I went with Gina to pick up Ian today from school which was wonderful. I spent a lot of the day with her – just hanging out like we used to.
I am not sure what my new normal will be or even how to get there. Some days I feel like normal is right around the corner, so close I could grab on to it and never let go. But the closer I get to it, the further it seems to slip.
Other days I feel like no matter how hard I look, normal is nowhere in my line of sight.
It is funny – I used to long not to be normal, to be someone who left something here on this earth – a trail of dust or something. Now, I pray to be normal – someone with nothing special – just live a normal life, with my normal family, in my normal house…just normal.
I know this isn’t going to happen, but I do wonder what it would be like…to be normal.
Maybe normal is overrated?
I get radiation on my brain tomorrow – talk about not normal!
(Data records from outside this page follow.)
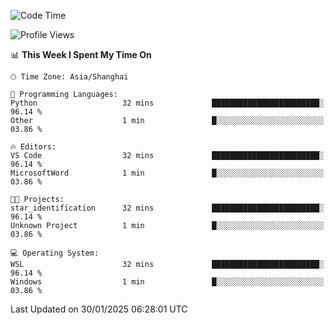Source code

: <!--START_SECTION:waka-->
![Code Time](http://img.shields.io/badge/Code%20Time-2%2C228%20hrs%205%20mins-blue)

![Profile Views](http://img.shields.io/badge/Profile%20Views-3-blue)

📊 **This Week I Spent My Time On** 

```text
🕑︎ Time Zone: Asia/Shanghai

💬 Programming Languages: 
Python                   32 mins             ████████████████████████░   96.14 % 
Other                    1 min               █░░░░░░░░░░░░░░░░░░░░░░░░   03.86 % 

🔥 Editors: 
VS Code                  32 mins             ████████████████████████░   96.14 % 
MicrosoftWord            1 min               █░░░░░░░░░░░░░░░░░░░░░░░░   03.86 % 

🐱‍💻 Projects: 
star_identification      32 mins             ████████████████████████░   96.14 % 
Unknown Project          1 min               █░░░░░░░░░░░░░░░░░░░░░░░░   03.86 % 

💻 Operating System: 
WSL                      32 mins             ████████████████████████░   96.14 % 
Windows                  1 min               █░░░░░░░░░░░░░░░░░░░░░░░░   03.86 % 
```


 Last Updated on 30/01/2025 06:28:01 UTC
<!--END_SECTION:waka-->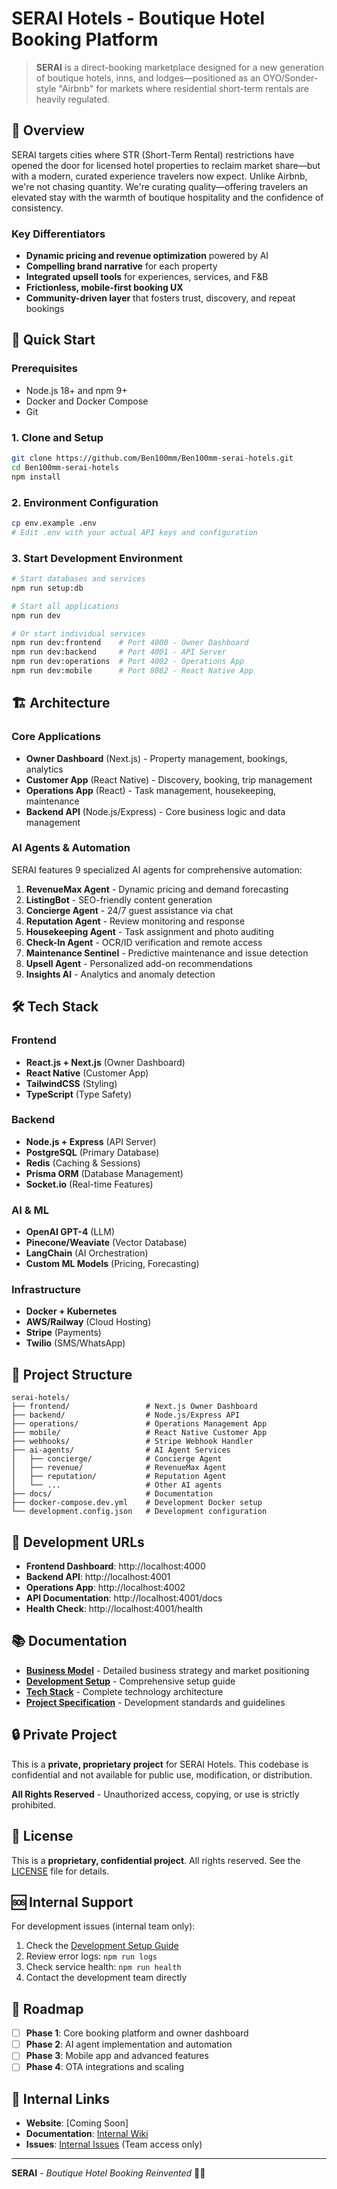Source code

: # SERAI Hotels - Boutique Hotel Booking Platform

> **SERAI** is a direct-booking marketplace designed for a new generation of boutique hotels, inns, and lodges—positioned as an OYO/Sonder-style "Airbnb" for markets where residential short-term rentals are heavily regulated.

## 🏨 Overview

SERAI targets cities where STR (Short-Term Rental) restrictions have opened the door for licensed hotel properties to reclaim market share—but with a modern, curated experience travelers now expect. Unlike Airbnb, we're not chasing quantity. We're curating quality—offering travelers an elevated stay with the warmth of boutique hospitality and the confidence of consistency.

### Key Differentiators

- **Dynamic pricing and revenue optimization** powered by AI
- **Compelling brand narrative** for each property
- **Integrated upsell tools** for experiences, services, and F&B
- **Frictionless, mobile-first booking UX**
- **Community-driven layer** that fosters trust, discovery, and repeat bookings

## 🚀 Quick Start

### Prerequisites

- Node.js 18+ and npm 9+
- Docker and Docker Compose
- Git

### 1. Clone and Setup

```bash
git clone https://github.com/Ben100mm/Ben100mm-serai-hotels.git
cd Ben100mm-serai-hotels
npm install
```

### 2. Environment Configuration

```bash
cp env.example .env
# Edit .env with your actual API keys and configuration
```

### 3. Start Development Environment

```bash
# Start databases and services
npm run setup:db

# Start all applications
npm run dev

# Or start individual services
npm run dev:frontend    # Port 4000 - Owner Dashboard
npm run dev:backend     # Port 4001 - API Server
npm run dev:operations  # Port 4002 - Operations App
npm run dev:mobile      # Port 8082 - React Native App
```

## 🏗️ Architecture

### Core Applications

- **Owner Dashboard** (Next.js) - Property management, bookings, analytics
- **Customer App** (React Native) - Discovery, booking, trip management
- **Operations App** (React) - Task management, housekeeping, maintenance
- **Backend API** (Node.js/Express) - Core business logic and data management

### AI Agents & Automation

SERAI features 9 specialized AI agents for comprehensive automation:

1. **RevenueMax Agent** - Dynamic pricing and demand forecasting
2. **ListingBot** - SEO-friendly content generation
3. **Concierge Agent** - 24/7 guest assistance via chat
4. **Reputation Agent** - Review monitoring and response
5. **Housekeeping Agent** - Task assignment and photo auditing
6. **Check-In Agent** - OCR/ID verification and remote access
7. **Maintenance Sentinel** - Predictive maintenance and issue detection
8. **Upsell Agent** - Personalized add-on recommendations
9. **Insights AI** - Analytics and anomaly detection

## 🛠️ Tech Stack

### Frontend
- **React.js + Next.js** (Owner Dashboard)
- **React Native** (Customer App)
- **TailwindCSS** (Styling)
- **TypeScript** (Type Safety)

### Backend
- **Node.js + Express** (API Server)
- **PostgreSQL** (Primary Database)
- **Redis** (Caching & Sessions)
- **Prisma ORM** (Database Management)
- **Socket.io** (Real-time Features)

### AI & ML
- **OpenAI GPT-4** (LLM)
- **Pinecone/Weaviate** (Vector Database)
- **LangChain** (AI Orchestration)
- **Custom ML Models** (Pricing, Forecasting)

### Infrastructure
- **Docker + Kubernetes**
- **AWS/Railway** (Cloud Hosting)
- **Stripe** (Payments)
- **Twilio** (SMS/WhatsApp)

## 📁 Project Structure

```
serai-hotels/
├── frontend/                 # Next.js Owner Dashboard
├── backend/                  # Node.js/Express API
├── operations/               # Operations Management App
├── mobile/                   # React Native Customer App
├── webhooks/                 # Stripe Webhook Handler
├── ai-agents/                # AI Agent Services
│   ├── concierge/            # Concierge Agent
│   ├── revenue/              # RevenueMax Agent
│   ├── reputation/           # Reputation Agent
│   └── ...                   # Other AI agents
├── docs/                     # Documentation
├── docker-compose.dev.yml    # Development Docker setup
└── development.config.json   # Development configuration
```

## 🔧 Development URLs

- **Frontend Dashboard**: http://localhost:4000
- **Backend API**: http://localhost:4001
- **Operations App**: http://localhost:4002
- **API Documentation**: http://localhost:4001/docs
- **Health Check**: http://localhost:4001/health

## 📚 Documentation

- [**Business Model**](./BUSINESS_MODEL.md) - Detailed business strategy and market positioning
- [**Development Setup**](./DEVELOPMENT_SETUP.md) - Comprehensive setup guide
- [**Tech Stack**](./TECH_STACK.md) - Complete technology architecture
- [**Project Specification**](./PROJECT_SPECIFICATION.md) - Development standards and guidelines

## 🔒 Private Project

This is a **private, proprietary project** for SERAI Hotels. This codebase is confidential and not available for public use, modification, or distribution.

**All Rights Reserved** - Unauthorized access, copying, or use is strictly prohibited.

## 📄 License

This is a **proprietary, confidential project**. All rights reserved. See the [LICENSE](LICENSE) file for details.

## 🆘 Internal Support

For development issues (internal team only):
1. Check the [Development Setup Guide](./DEVELOPMENT_SETUP.md)
2. Review error logs: `npm run logs`
3. Check service health: `npm run health`
4. Contact the development team directly

## 🎯 Roadmap

- [ ] **Phase 1**: Core booking platform and owner dashboard
- [ ] **Phase 2**: AI agent implementation and automation
- [ ] **Phase 3**: Mobile app and advanced features
- [ ] **Phase 4**: OTA integrations and scaling

## 🔗 Internal Links

- **Website**: [Coming Soon]
- **Documentation**: [Internal Wiki](https://github.com/Ben100mm/Ben100mm-serai-hotels/wiki)
- **Issues**: [Internal Issues](https://github.com/Ben100mm/Ben100mm-serai-hotels/issues) (Team access only)

---

**SERAI** - *Boutique Hotel Booking Reinvented* 🏨✨
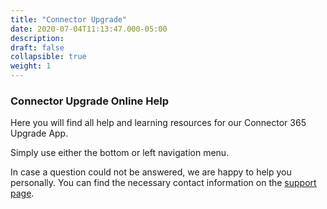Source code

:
 ```yaml
---
title: "Connector Upgrade"
date: 2020-07-04T11:13:47.000-05:00
description: 
draft: false
collapsible: true
weight: 1
---
```

### Connector Upgrade Online Help

Here you will find all help and learning resources for our Connector 365 Upgrade App.

Simply use either the bottom or left navigation menu.

In case a question could not be answered, we are happy to help you personally. You can find the necessary contact information on the [support page](en-us/apps/help-and-support/).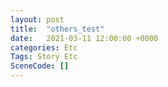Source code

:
 ```yaml
---
layout: post
title:  "others_test"
date:   2021-03-11 12:00:00 +0000
categories: Etc
Tags: Story Etc
SceneCode: []
---
```

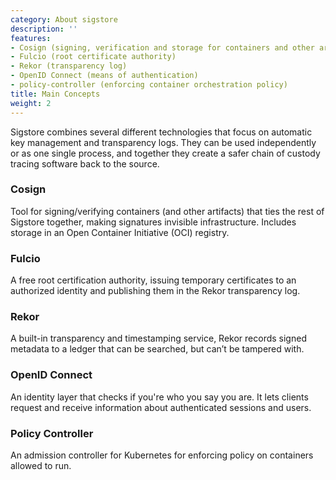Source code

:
 ```yaml
---
category: About sigstore
description: ''
features:
- Cosign (signing, verification and storage for containers and other artifacts)
- Fulcio (root certificate authority)
- Rekor (transparency log)
- OpenID Connect (means of authentication)
- policy-controller (enforcing container orchestration policy)
title: Main Concepts
weight: 2
---
```


Sigstore combines several different technologies that focus on automatic key management and transparency logs. They can be used independently or as one single process, and together they create a safer chain of custody tracing software back to the source.

<list :items="features" type="info"></list>

### Cosign

Tool for signing/verifying containers (and other artifacts) that ties the rest of Sigstore together, making signatures invisible infrastructure. Includes storage in an Open Container Initiative (OCI) registry. 

### Fulcio

A free root certification authority, issuing temporary certificates to an authorized identity and publishing them in the Rekor transparency log.

### Rekor

A built-in transparency and timestamping service, Rekor records signed metadata to a ledger that can be searched, but can’t be tampered with.

### OpenID Connect

An identity layer that checks if you're who you say you are. It lets clients request and receive information about authenticated sessions and users.

### Policy Controller

An admission controller for Kubernetes for enforcing policy on
containers allowed to run.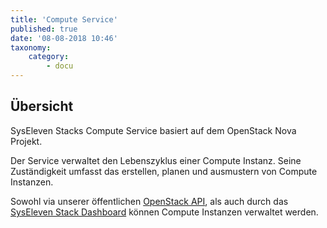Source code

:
```yaml
---
title: 'Compute Service'
published: true
date: '08-08-2018 10:46'
taxonomy:
    category:
        - docu
---
```


## Übersicht

SysEleven Stacks Compute Service basiert auf dem OpenStack Nova Projekt.

Der Service verwaltet den Lebenszyklus einer Compute Instanz. Seine Zuständigkeit umfasst das erstellen, planen und  ausmustern von Compute Instanzen.

Sowohl via unserer öffentlichen [OpenStack API](/tutorials/api-access), als auch durch das [SysEleven Stack Dashboard](https://dashboard.cloud.syseleven.net) können Compute Instanzen verwaltet werden.
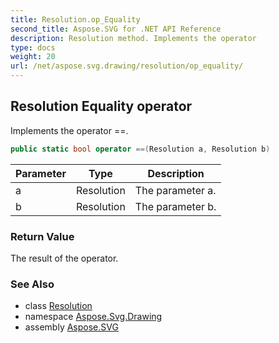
```yaml
---
title: Resolution.op_Equality
second_title: Aspose.SVG for .NET API Reference
description: Resolution method. Implements the operator 
type: docs
weight: 20
url: /net/aspose.svg.drawing/resolution/op_equality/
---
```

## Resolution Equality operator

Implements the operator ==.

```csharp
public static bool operator ==(Resolution a, Resolution b)
```

| Parameter | Type | Description |
| --- | --- | --- |
| a | Resolution | The parameter a. |
| b | Resolution | The parameter b. |

### Return Value

The result of the operator.

### See Also

* class [Resolution](../)
* namespace [Aspose.Svg.Drawing](../../../aspose.svg.drawing/)
* assembly [Aspose.SVG](../../../)
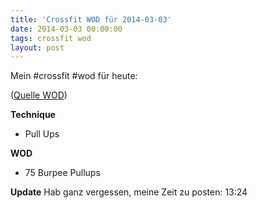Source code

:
 ```yaml
---
title: 'Crossfit WOD für 2014-03-03'
date: 2014-03-03 00:00:00 
tags: crossfit wod
layout: post
---
```

Mein #crossfit #wod für heute:

([Quelle WOD][0])

**Technique**

* Pull Ups

**WOD**

* 75 Burpee Pullups

**Update** Hab ganz vergessen, meine Zeit zu posten: 13:24

[0]: http://www.crossfithh.de/1/post/2014/03/workout-monday7.html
To be completely honest – I am scared of this – very scared. No one says there should be bad side effects, but come on – this is my brain we are talking about here.
I will be mostly put out because I have to wear this mesh mask that pretty much locks my head to the table so I can’t move. While making the, I starting getting a little antsy and freaked out – started thinking about Silence of the Lambs (NO idea why) and being as I was on the table for only ½ the time I will be on it tomorrow, the doctor said he will give me a little liquid cocktail to make it all easier – hey, I am all for all easier these days – I am done trying to prove I can do this on my own or without help.
I will touch base with y’all after radiation and let you know how it all goes.
Please pray it all goes smoothly and really is a “normal” procedure.